IGNORANT FEMALE RESPONSES

Quote From: megjustice

I believe that when it comes to pregnancy it is a womans decision as to what she wants to do because it is HER BODY. No one can tell you what to do with your own body. If he didn't want to have responsibility when it comes to a child then he should NOT have had sex with her. I do not believe that he should be obligated to be a father but he should still pay child support. She wasn't the only one who created this baby therefore she shouldn't be the only one to have to pay for this baby.
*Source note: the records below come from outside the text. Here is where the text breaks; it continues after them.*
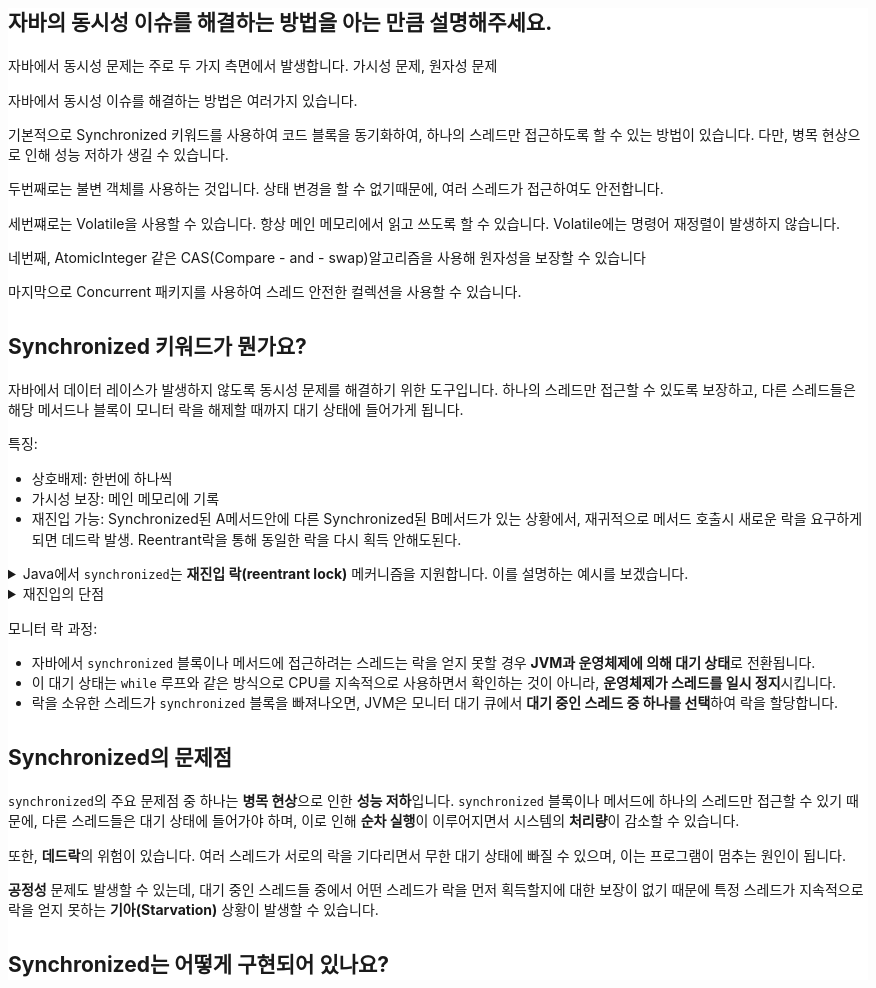 
## 자바의 동시성 이슈를 해결하는 방법을 아는 만큼 설명해주세요.

자바에서 동시성 문제는 주로 두 가지 측면에서 발생합니다. 가시성 문제, 원자성 문제

자바에서 동시성 이슈를 해결하는 방법은 여러가지 있습니다.

기본적으로 Synchronized 키워드를 사용하여 코드 블록을 동기화하여, 하나의 스레드만 접근하도록 할 수 있는 방법이 있습니다. 다만, 병목 현상으로 인해 성능 저하가 생길 수 있습니다.

두번째로는 불변 객체를 사용하는 것입니다. 상태 변경을 할 수 없기때문에, 여러 스레드가 접근하여도 안전합니다.

세번쨰로는 Volatile을 사용할 수 있습니다. 항상 메인 메모리에서 읽고 쓰도록 할 수 있습니다. Volatile에는 명령어 재정렬이 발생하지 않습니다.

네번째, AtomicInteger 같은 CAS(Compare - and - swap)알고리즘을 사용해 원자성을 보장할 수 있습니다

마지막으로 Concurrent 패키지를 사용하여 스레드 안전한 컬렉션을 사용할 수 있습니다.



## Synchronized 키워드가 뭔가요?

자바에서 데이터 레이스가 발생하지 않도록 동시성 문제를 해결하기 위한 도구입니다. 하나의 스레드만 접근할 수 있도록 보장하고, 다른 스레드들은 해당 메서드나 블록이 모니터 락을 해제할 때까지 대기 상태에 들어가게 됩니다.

특징:

* 상호배제: 한번에 하나씩
* 가시성 보장: 메인 메모리에 기록
* 재진입 가능: Synchronized된 A메서드안에 다른 Synchronized된 B메서드가 있는 상황에서, 재귀적으로 메서드 호출시 새로운 락을 요구하게되면 데드락 발생. Reentrant락을 통해 동일한 락을 다시 획득 안해도된다.&#x20;

<details><summary>Java에서 <code>synchronized</code>는 <strong>재진입 락(reentrant lock)</strong> 메커니즘을 지원합니다. 이를 설명하는 예시를 보겠습니다.</summary></details>

<details><summary>재진입의 단점</summary></details>



모니터 락 과정:

* 자바에서 `synchronized` 블록이나 메서드에 접근하려는 스레드는 락을 얻지 못할 경우 **JVM과 운영체제에 의해 대기 상태**로 전환됩니다.
* 이 대기 상태는 `while` 루프와 같은 방식으로 CPU를 지속적으로 사용하면서 확인하는 것이 아니라, **운영체제가 스레드를 일시 정지**시킵니다.
* 락을 소유한 스레드가 `synchronized` 블록을 빠져나오면, JVM은 모니터 대기 큐에서 **대기 중인 스레드 중 하나를 선택**하여 락을 할당합니다.



## Synchronized의 문제점

`synchronized`의 주요 문제점 중 하나는 **병목 현상**으로 인한 **성능 저하**입니다. `synchronized` 블록이나 메서드에 하나의 스레드만 접근할 수 있기 때문에, 다른 스레드들은 대기 상태에 들어가야 하며, 이로 인해 **순차 실행**이 이루어지면서 시스템의 **처리량**이 감소할 수 있습니다.

또한, **데드락**의 위험이 있습니다. 여러 스레드가 서로의 락을 기다리면서 무한 대기 상태에 빠질 수 있으며, 이는 프로그램이 멈추는 원인이 됩니다.&#x20;

**공정성** 문제도 발생할 수 있는데, 대기 중인 스레드들 중에서 어떤 스레드가 락을 먼저 획득할지에 대한 보장이 없기 때문에 특정 스레드가 지속적으로 락을 얻지 못하는 **기아(Starvation)** 상황이 발생할 수 있습니다.



## Synchronized는 어떻게 구현되어 있나요?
I'm so sick of the biased female responses.  OH YOUR THE MAN. JUST PAY  ME! Its my body, I can do whatever I want! Oh... Now pay me!  There is going to come a day when Men will get fed up, and you will force him into a situation he doesn't want to be in, and something bad will happen. Either for the child or for yourself.  EQUAL RIGHTS!   It goes both ways.. I'm sick of hearing women say, "Well keep it in your pants! Oh he's just  a sprem donor! oh he's a dead beat! Men are dogs, men are worthless"     The same goes for women.. Since you have all the rights and want to keep it that way.  I guess men have the right to say, "Keep your legs closed! Maybe you shoudl use your mouth more. Slutty Women! What a sperm recycling plant!".      Stop being so biased. open your mind and maybe you will see it comes down to a ton of factors. We all know it feels completely different to use a condom vs no condom. Maybe we should make a law that ALL women are to be on birth control till they are married?  How about that?  Then we can't call men "Just a Sperm Donor anymore".    It goes both ways.  the man can't donate to the sperm bank, if the woman doens't open the vault up and allow the sperm flow.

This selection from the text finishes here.